1950’lerde küresel rekabet gücü Londra’daki siyasi iradeyi geçen ABD’nin Ortadoğu’daki İngiliz hâkimiyetini de devraldığı bilinmektedir. Keza Türkiye’nin de iç siyasette çok partili döneme geçip dış politikada NATO’ya dâhil olunmasıyla ABD nüfuzunun yerleştiği bilinmektedir. Körfez’deki petro-dolar zengini ülkelere bu zenginliği nerede kullanacakları ve nereye yatırım yapacakları her zaman dayatılmıştır. Riyad, geçmişte Sovyetlere karşı ABD’nin safında yer alması beklenen pek çok “grubu” finanse ederken, bunların Suudi itikadı Vehhabilik ile aynı çizgide buluşmasını teşvik etmiştir. ABD’li meşhur stratejist Zbigniew Brzezinski’nin 2013’te Washington’da Afganistan Reisicumhuru Dr. Hamid Karzai’ye bizzat söylediği gibi “Vehhabilik ABD dış politikasında yıllarca rakiplere karşı silah olarak kullanılmıştır”. Ancak yakın bir zaman önce Suudi Veliaht Muhammed bin Selman’ın artık Vehhabiliği devlet eliyle desteklemeyeceklerini söylemesi dikkat çekicidir. Ortalıkta Sovyetler olmadığına göre demek ki Rusya’nın hala dikkatle takip ettiği Vehhabi gruplar, değişen ABD stratejisi gereği belki de artık Moskova’ya karşı kullanılmayacaktır.
Bugünden bakınca…
Londra ve New York sermayesini idare eden bankerler ve siyasetçiler lobisi, Musul’u Türkiye’den “kopartarak”, başkenti Ankara olan Cumhuriyet’i, Doğu Arabistan’da petrolün imtiyaz hakkını alarak da Suudi Krallığı’nı tanıdılar. Böylece İngiltere ve ABD’nin tanıdığı bu iki ülkeyi diğer dünya ülkeleri de tanıdılar. Aradan geçen 90 küsur sene içinde “Ortadoğu” denen coğrafyada ve “Batı” denen dünyada büyük gelişmeler ve değişiklikler yaşandı. Türkiye’nin dost ve düşman ülkeler tanımı zamanla defalarca değişti ancak Suudi Arabistan belki de hiç düşman veya rakip olarak görülmedi. Benzer şekilde Türkiye de Suudiler tarafından rakip olarak görülmemişti. Ancak 2010’lu yıllarda Arap Baharı Projesi’yle yeniden paylaşımına başlanan Ortadoğu haritasında kurulduklarından beri ilk defa Ankara ile Riyad arasında başka bir “elektrik” sözkonusu. Bu durum, 1920’lerdeki aktörlerin bölgedeki çıkarlarıyla birlikte Ankara ve Riyad’ın çıkarlarını girift bir hale getirdiği için ve iki ülke arasında kalan coğrafyanın toparlanmasında insan kaynağı ve kilit bir konuma sahip olan Türkiye ile büyük sermaye kaynağına sahip olan Suudi Arabistan’ı aynı hat üzerinde buluşturamayınca, farklı bir bölgesel tablo ortaya çıktı.

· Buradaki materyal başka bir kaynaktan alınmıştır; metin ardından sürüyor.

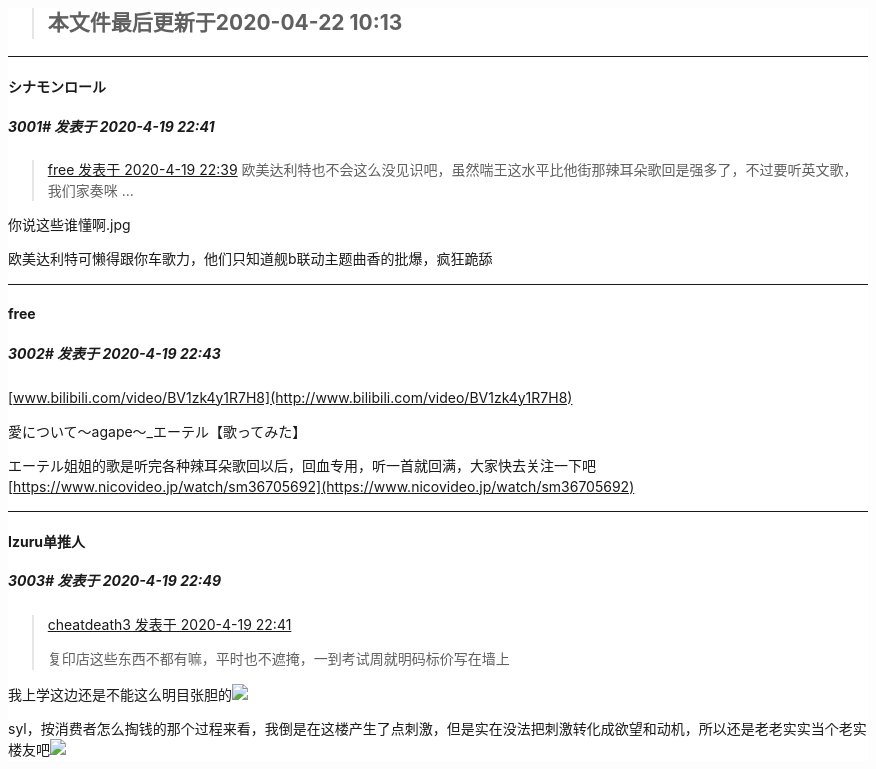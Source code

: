 > ## **本文件最后更新于2020-04-22 10:13** 



-----

####  シナモンロール  
##### 3001#       发表于 2020-4-19 22:41



<blockquote><a href="httphttps://bbs.saraba1st.com/2b/forum.php?mod=redirect&amp;goto=findpost&amp;pid=47137461&amp;ptid=1924531" target="_blank">free 发表于 2020-4-19 22:39</a>
欧美达利特也不会这么没见识吧，虽然喘王这水平比他街那辣耳朵歌回是强多了，不过要听英文歌，我们家奏咪 ...</blockquote>
你说这些谁懂啊.jpg

欧美达利特可懒得跟你车歌力，他们只知道舰b联动主题曲香的批爆，疯狂跪舔







-----

####  free  
##### 3002#       发表于 2020-4-19 22:43



[www.bilibili.com/video/BV1zk4y1R7H8](http://www.bilibili.com/video/BV1zk4y1R7H8)

愛について～agape～_エーテル【歌ってみた】


エーテル姐姐的歌是听完各种辣耳朵歌回以后，回血专用，听一首就回满，大家快去关注一下吧
[https://www.nicovideo.jp/watch/sm36705692](https://www.nicovideo.jp/watch/sm36705692)







-----

####  Izuru单推人  
##### 3003#       发表于 2020-4-19 22:49



<blockquote><a href="httphttps://bbs.saraba1st.com/2b/forum.php?mod=redirect&amp;goto=findpost&amp;pid=47137474&amp;ptid=1924531" target="_blank">cheatdeath3 发表于 2020-4-19 22:41</a>

复印店这些东西不都有嘛，平时也不遮掩，一到考试周就明码标价写在墙上</blockquote>
我上学这边还是不能这么明目张胆的<img src="https://static.saraba1st.com/image/smiley/face2017/068.png" referrerpolicy="no-referrer">


syl，按消费者怎么掏钱的那个过程来看，我倒是在这楼产生了点刺激，但是实在没法把刺激转化成欲望和动机，所以还是老老实实当个老实楼友吧<img src="https://static.saraba1st.com/image/smiley/face2017/068.png" referrerpolicy="no-referrer">





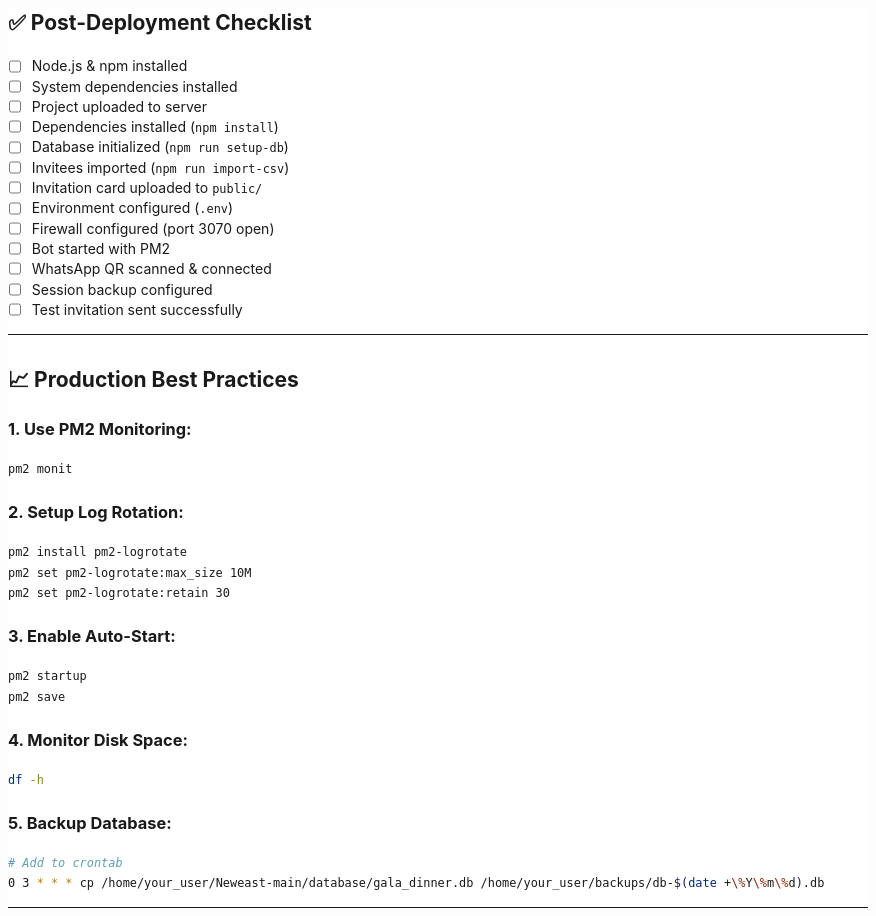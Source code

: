 ## ✅ **Post-Deployment Checklist**

- [ ] Node.js & npm installed
- [ ] System dependencies installed
- [ ] Project uploaded to server
- [ ] Dependencies installed (`npm install`)
- [ ] Database initialized (`npm run setup-db`)
- [ ] Invitees imported (`npm run import-csv`)
- [ ] Invitation card uploaded to `public/`
- [ ] Environment configured (`.env`)
- [ ] Firewall configured (port 3070 open)
- [ ] Bot started with PM2
- [ ] WhatsApp QR scanned & connected
- [ ] Session backup configured
- [ ] Test invitation sent successfully

---

## 📈 **Production Best Practices**

### **1. Use PM2 Monitoring:**

```bash
pm2 monit
```

### **2. Setup Log Rotation:**

```bash
pm2 install pm2-logrotate
pm2 set pm2-logrotate:max_size 10M
pm2 set pm2-logrotate:retain 30
```

### **3. Enable Auto-Start:**

```bash
pm2 startup
pm2 save
```

### **4. Monitor Disk Space:**

```bash
df -h
```

### **5. Backup Database:**

```bash
# Add to crontab
0 3 * * * cp /home/your_user/Neweast-main/database/gala_dinner.db /home/your_user/backups/db-$(date +\%Y\%m\%d).db
```

---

1929’daki İhvan devrildiğinde İngilizler Suudilere bu hareketin liderlerini idam etmemelerini söylemişlerdi. Bugünkü Suudiler ise, diğer İhvan ile husumet içindeler ve bir yandan Katar diğer yandan Türkiye ile hukuku olan bu hareketi büyük bir tehdit olarak görüyorlar. Peki ama tehdit ile işbirliği yapanları bertaraf ederlerken öldürmemeye dikkat ediyorlar mı? Bugün Ortadoğu’da Suudiler ve BAE liderleri Doğu Akdeniz ile Doğu Arabistan arasındaki bir ticari hatta İsrail ile ABD (içindeki bir grup) destekli aynı ittifakta yer alıyorlar. İsmi geçen ticari hattın Avrupa’ya uzanması için Türkiye’nin iddialı değil adeta, bir çok şeye rıza gösteren bir yapıya büründürülmesi gerekiyor.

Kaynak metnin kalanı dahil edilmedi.